Petit, il l'est par la taille, on dirait presque un jouet. Il est frêle, coquet, joli et pourtant sa renommée est mondiale, jugez plutôt. Huit mille kilomètres de voies étroites ont déjà été posés dans le monde. Aujourd'hui même un train sorti des ateliers de notre ville est en route vers le Turkestan et chargé à dos d'éléphants. Un autre permet d'entamer dans les meilleures conditions les travaux du tunnel sous la Manche... et je pourrai vous citez bien d'autres exemples de part le monde. C'est pourquoi, je puis affirmer sans exagération aucune qu'à l'exposition Universelle de 1889, il n'y aura pas un mais deux monuments incontournables, symboles du génie de notre patrie, la fabuleuse tour de Monsieur Eiffel et l'extraordinaire petit train de Monsieur Decauville
(applaudissements).
Comment doit-on vous appeler : Monsieur le maire, Monsieur l'inventeur, Monsieur l'industriel, Monsieur l'agriculteur, Monsieur le bienfaiteur, peu importe après tout car avec vous en ce jour, on ne sait plus où donner de la tête
(applaudissements).

Aussitôt le discours achevé, Le Préfet, Paul Decauville et sa famille prennent place dans la voiture avec dais, juste derrière la locomotive. L'assemblée monte à son tour et le train démarre lentement. Il n'a pas fait trois mètres que voilà qu'il déraille. En effet entre temps une sévère pluie est tombée et le terrain s'est amolli et un camion a roulé sur la voie, entraînant un tassement. Le premier essieu du loco sort des rails, une dizaine d'acteurs se précipitent, une partie à l'arrière sur le porte à faux pour soulager l'avant et Vincent à l'avant qui soulève le tout pour remettre l'engin sur les rails. Calage de la voie, essai à nouveau et la scène est bien vite rejouée cette fois sans incident.

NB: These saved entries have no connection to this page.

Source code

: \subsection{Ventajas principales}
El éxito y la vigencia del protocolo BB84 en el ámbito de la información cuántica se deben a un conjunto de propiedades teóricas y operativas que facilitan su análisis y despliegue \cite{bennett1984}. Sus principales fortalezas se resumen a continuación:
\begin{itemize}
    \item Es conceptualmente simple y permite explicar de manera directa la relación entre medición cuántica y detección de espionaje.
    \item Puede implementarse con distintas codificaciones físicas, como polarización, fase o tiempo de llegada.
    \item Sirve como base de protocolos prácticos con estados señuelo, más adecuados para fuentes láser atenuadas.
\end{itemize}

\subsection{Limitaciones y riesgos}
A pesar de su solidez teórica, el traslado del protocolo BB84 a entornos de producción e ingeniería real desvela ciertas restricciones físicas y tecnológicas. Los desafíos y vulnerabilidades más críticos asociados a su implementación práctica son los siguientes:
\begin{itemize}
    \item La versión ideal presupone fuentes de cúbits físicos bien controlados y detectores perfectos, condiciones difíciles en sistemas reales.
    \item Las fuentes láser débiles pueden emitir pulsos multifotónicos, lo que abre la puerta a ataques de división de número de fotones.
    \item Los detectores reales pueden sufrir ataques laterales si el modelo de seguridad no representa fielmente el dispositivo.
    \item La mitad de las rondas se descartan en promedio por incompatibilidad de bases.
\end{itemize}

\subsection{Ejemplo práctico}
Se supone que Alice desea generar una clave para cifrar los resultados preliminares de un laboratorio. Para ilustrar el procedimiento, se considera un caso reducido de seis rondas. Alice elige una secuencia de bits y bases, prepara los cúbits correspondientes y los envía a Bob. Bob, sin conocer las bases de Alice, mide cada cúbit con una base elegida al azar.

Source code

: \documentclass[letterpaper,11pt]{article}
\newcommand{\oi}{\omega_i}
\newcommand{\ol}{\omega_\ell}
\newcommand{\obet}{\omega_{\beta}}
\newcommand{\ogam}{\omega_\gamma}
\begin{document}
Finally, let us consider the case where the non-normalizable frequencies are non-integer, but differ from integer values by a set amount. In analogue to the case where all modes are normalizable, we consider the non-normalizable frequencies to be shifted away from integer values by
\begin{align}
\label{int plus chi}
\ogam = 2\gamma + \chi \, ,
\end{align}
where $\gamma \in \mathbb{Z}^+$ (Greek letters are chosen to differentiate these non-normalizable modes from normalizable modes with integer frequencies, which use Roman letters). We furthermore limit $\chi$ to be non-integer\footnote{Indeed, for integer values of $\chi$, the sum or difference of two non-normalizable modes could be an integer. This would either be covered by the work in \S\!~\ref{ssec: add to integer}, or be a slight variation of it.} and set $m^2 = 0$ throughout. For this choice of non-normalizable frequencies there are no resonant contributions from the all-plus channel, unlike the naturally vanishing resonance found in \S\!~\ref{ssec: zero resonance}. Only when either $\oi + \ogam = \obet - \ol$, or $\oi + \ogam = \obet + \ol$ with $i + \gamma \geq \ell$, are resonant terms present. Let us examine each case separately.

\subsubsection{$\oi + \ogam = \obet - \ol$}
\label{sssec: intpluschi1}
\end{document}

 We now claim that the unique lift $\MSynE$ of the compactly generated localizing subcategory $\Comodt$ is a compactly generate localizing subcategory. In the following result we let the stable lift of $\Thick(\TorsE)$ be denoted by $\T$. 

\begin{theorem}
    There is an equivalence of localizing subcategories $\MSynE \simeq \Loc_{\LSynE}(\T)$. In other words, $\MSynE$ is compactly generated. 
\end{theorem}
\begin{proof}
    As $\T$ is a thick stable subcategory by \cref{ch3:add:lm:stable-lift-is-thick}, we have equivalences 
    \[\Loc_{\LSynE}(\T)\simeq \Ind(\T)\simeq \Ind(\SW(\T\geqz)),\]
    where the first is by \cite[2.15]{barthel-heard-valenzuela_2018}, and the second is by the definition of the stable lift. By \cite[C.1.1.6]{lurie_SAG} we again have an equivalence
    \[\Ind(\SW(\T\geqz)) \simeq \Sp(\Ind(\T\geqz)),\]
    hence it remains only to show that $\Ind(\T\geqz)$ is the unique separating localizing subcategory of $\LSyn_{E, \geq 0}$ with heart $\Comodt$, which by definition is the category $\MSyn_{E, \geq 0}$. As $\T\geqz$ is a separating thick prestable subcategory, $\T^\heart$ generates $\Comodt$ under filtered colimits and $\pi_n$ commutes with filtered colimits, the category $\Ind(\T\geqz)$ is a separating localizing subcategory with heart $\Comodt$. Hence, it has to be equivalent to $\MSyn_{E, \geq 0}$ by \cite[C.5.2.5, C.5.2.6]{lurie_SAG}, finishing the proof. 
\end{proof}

Le petit train entre en scène au moment où les enfants entonnent une chanson.
Le lendemain pour la générale, Jacques R. a décoré le Decauville. Son entrée en scène n'est pas passée inaperçue.
et le résultat est plutôt de meilleur effet, il ne reste plus que la lampe à allumer.

 

Quelques photos d'ambiance des répétitions

La scène est installée derrière la maison de maître de la ferme de Bois Briard, dans un parc fort agréable et très arboré, le décor s'avère idéal pour le spectacle. La nuit tombe sur Courcouronnes, les acteurs vont revêtir leur costume, le silence envahit le lieu, le spectacle commence.

Le corps du bâtiment d'habitation. Une très belle maison de maître du XVIIIème

Le jour de la générale une classe d'Evry est venue interpréter la "chansonnette-galop" de l'Exposition universelle de 1889, paroles de Marcello, musique de F. Durieux. 
C'est le p'tit Decauville, qui file, qui file, c'est le p'tit Decauville, qui file, qui file... 


Le spectacle

Le spectacle a eu lieu les soirs des 26, 27 et 28 juin. Cette fantaisie onirique a été conçue et mise en scène par Olivier Besson, la chorégraphie est de Myriam Le Bail et la direction musicale de Benoît Noeppel.
Les 15 tableaux présentés retracent l'histoire de Courcouronnes depuis le Moyen-Âge jusqu'à nos jours. Pas moins de 500 costumes ont été fabriqués pour les quelques 80 acteurs tous bénévoles et dont le talent s'est ressenti à travers les applaudissements.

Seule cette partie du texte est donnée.